3. Wear shoes. If you've got close-toed shoes on, you probably aren't from around here. We wear flip-flops, otherwise known as slippers (or slippahs in pidgin). Tennis shoes are for jogging. Men may wear shoes to the Symphony, but women will still wear open-toed heels. I avoid shoes at all costs. I have worn knee-high boots to Borders in the winter, but that place is COLD. I also wore a wool blazer and a long skirt. Which brings me to another point.

4. It's winter (roughly Nov-Mar), 70 degrees, windy, and it's raining. You're wearing shorts. You are NOT from around here. We get cold in winter. We wear jackets and jeans. We turn our AC off (if we have it; you'd be surprised at the amount of places that don't). We even wear sweat shirts. Brrr! If you are a true Hawaiian, as in an indigenous person and not a haole transplant like me, none of this applies to you.

5. Two words: white skin. If you're coming to Hawaii for a vacation, invest in a self-tanner first. Please. The glare off your white legs is killing my eyes. And, heck yes, I committed the same faux pas when I first arrived, which is why I am in a position to tell you this.
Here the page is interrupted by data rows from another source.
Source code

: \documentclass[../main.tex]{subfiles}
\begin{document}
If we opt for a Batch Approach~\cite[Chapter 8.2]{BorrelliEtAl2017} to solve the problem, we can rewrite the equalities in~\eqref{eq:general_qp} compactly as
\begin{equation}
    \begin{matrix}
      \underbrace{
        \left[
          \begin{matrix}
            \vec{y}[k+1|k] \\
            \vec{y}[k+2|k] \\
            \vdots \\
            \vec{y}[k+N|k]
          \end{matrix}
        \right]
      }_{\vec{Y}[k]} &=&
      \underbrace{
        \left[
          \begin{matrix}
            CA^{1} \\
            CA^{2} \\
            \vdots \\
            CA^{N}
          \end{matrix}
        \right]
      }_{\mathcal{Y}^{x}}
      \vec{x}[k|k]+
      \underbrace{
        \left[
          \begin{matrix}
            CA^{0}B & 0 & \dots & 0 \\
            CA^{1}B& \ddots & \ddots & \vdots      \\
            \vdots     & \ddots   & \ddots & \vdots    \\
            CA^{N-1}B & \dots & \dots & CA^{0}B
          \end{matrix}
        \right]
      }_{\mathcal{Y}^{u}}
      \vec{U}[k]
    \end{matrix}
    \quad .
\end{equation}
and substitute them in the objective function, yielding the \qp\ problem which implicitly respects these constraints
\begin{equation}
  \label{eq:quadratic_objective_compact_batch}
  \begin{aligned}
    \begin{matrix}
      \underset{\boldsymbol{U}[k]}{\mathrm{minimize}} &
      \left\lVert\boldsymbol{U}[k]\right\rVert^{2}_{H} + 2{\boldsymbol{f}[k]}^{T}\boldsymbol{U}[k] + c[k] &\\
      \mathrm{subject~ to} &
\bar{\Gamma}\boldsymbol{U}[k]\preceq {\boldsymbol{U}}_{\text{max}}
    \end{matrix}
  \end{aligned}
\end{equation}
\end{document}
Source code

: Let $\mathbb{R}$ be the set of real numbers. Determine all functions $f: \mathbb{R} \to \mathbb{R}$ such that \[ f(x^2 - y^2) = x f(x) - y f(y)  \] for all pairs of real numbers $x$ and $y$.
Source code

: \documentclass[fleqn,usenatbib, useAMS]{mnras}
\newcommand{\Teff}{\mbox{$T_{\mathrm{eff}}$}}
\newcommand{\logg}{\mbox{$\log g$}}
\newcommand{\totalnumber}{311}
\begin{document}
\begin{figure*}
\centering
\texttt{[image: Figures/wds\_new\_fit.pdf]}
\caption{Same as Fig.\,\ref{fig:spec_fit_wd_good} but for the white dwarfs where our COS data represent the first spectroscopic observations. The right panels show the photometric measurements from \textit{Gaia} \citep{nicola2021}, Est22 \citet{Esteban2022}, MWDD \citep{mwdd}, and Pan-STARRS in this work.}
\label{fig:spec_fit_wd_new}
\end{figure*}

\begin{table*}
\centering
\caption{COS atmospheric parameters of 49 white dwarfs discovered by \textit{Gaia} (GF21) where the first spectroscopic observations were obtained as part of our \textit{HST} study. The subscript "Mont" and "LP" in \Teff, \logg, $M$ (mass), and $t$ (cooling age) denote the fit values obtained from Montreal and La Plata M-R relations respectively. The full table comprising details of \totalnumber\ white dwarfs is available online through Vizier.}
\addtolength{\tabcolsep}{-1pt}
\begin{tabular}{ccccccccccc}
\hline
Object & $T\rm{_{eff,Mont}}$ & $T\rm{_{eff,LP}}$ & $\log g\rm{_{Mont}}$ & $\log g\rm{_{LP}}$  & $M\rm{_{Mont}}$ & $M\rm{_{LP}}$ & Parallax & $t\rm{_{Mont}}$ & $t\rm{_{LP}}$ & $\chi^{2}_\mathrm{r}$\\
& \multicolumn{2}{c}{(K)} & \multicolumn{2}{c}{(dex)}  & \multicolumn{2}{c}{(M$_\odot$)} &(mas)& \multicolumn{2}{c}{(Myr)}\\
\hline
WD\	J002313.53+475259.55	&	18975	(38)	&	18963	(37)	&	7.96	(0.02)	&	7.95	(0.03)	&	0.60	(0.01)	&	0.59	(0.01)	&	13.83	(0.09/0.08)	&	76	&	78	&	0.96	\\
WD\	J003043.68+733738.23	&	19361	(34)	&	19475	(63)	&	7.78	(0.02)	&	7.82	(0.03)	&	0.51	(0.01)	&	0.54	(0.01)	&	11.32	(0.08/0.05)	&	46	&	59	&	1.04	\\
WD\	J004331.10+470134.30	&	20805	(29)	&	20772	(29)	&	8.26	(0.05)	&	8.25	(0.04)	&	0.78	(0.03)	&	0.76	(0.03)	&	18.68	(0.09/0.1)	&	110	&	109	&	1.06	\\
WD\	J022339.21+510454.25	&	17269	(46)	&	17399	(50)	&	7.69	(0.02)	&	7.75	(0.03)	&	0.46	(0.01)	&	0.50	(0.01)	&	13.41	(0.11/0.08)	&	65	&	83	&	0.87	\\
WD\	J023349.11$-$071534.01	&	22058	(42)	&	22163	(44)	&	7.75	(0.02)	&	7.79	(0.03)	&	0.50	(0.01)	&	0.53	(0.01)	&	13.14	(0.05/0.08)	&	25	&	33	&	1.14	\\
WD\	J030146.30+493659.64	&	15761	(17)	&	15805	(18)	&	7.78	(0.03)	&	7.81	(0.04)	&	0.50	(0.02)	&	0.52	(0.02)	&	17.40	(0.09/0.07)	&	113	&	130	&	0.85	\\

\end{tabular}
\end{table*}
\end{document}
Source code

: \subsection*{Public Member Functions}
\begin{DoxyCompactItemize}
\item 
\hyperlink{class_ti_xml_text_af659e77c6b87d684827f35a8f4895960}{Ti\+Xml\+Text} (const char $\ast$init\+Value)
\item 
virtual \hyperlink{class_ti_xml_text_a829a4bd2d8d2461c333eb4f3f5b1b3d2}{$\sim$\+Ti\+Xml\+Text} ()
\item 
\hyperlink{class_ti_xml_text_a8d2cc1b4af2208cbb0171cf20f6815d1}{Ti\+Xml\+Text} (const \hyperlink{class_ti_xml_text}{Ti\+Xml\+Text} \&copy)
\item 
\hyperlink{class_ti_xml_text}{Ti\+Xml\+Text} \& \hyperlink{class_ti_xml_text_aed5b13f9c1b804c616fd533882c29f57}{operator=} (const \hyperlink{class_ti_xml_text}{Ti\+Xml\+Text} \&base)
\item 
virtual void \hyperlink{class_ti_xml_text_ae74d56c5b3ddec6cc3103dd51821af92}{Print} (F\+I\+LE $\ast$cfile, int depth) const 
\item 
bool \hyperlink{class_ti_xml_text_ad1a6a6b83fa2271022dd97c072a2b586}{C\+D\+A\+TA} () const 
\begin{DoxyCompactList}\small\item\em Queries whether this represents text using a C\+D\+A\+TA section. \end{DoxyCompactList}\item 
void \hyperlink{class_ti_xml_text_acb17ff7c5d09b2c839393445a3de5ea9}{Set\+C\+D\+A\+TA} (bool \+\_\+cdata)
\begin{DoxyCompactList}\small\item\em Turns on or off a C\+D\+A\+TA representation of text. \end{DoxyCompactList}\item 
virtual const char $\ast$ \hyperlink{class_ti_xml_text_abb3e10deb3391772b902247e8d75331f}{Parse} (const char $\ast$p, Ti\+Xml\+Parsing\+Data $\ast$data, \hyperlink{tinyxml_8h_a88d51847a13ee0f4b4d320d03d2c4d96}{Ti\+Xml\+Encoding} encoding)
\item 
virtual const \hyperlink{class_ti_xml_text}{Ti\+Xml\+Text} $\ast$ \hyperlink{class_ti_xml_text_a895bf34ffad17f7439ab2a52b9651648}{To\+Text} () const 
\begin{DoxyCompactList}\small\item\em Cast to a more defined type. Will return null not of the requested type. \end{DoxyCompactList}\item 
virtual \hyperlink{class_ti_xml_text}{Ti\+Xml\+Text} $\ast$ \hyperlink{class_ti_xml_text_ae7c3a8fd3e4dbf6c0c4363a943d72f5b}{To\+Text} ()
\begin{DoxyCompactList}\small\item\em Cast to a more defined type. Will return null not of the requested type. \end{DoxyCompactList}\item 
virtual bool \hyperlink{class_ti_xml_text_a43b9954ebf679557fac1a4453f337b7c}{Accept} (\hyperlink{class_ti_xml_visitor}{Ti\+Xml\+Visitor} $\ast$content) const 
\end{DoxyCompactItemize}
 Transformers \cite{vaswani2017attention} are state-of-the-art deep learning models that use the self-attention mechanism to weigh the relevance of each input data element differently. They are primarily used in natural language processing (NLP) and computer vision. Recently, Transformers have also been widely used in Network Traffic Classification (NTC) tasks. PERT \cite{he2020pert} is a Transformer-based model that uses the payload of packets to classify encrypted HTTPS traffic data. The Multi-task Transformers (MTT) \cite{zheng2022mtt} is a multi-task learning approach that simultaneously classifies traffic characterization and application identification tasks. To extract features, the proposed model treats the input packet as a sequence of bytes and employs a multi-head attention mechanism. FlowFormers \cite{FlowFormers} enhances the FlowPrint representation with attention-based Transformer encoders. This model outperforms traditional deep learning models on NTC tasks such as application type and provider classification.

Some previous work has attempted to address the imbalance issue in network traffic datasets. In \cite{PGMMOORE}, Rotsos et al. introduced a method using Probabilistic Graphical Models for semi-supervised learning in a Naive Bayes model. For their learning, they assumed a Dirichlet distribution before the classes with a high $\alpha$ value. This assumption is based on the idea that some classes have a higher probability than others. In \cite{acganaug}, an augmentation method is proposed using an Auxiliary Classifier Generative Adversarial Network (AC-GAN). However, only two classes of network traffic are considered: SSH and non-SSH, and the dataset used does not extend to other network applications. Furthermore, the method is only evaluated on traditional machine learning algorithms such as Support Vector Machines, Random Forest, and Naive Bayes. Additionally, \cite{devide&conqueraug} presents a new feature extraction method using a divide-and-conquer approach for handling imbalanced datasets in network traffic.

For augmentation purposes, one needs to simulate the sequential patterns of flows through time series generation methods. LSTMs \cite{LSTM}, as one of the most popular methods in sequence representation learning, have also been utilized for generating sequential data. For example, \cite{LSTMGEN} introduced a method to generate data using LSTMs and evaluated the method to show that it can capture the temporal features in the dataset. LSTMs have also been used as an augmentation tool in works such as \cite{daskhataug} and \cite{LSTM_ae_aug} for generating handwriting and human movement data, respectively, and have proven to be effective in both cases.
6. It's dusk, or dark, and you're splashing in the ocean in Waikiki. There's a reason it's called feeding time, you know. Strange creatures like to prowl the ocean in the dark and they are usually doing so because they are hungry. Remember this when you get that urge to plunge into the warm Hawaiian waters at night.

7. You turned your back on the ocean and now you're a) being dragged out to sea or b) you just got soaked by that massive wave. Never turn your back on the ocean. Never, ever. It does not behave the same here as in other places you may have been when you had Aunt Bessie take your picture on the beach. Especially don't do this in winter on the North Shore.

8. You just ordered a sno-cone from the nice ladies at Matsumoto's Grocery Store. It's not a sno-cone, it's a shave ice. And Matsumoto's really does have the best ones evah (Haleiwa, North Shore, Oahu). No sno-cone on earth looks like a real shave ice. Shave ice is fine, fine, fine.

9. You're lying on the beach and you're beet red. Locals know the sun is strong. Us lighter skinned locals wear sunblock (and maybe the dark-skinned ones too, but I can't speak for them). Notice when you go to the beach the people who have big canopies set up under shady trees. Locals. Notice how they stay in the shade, too.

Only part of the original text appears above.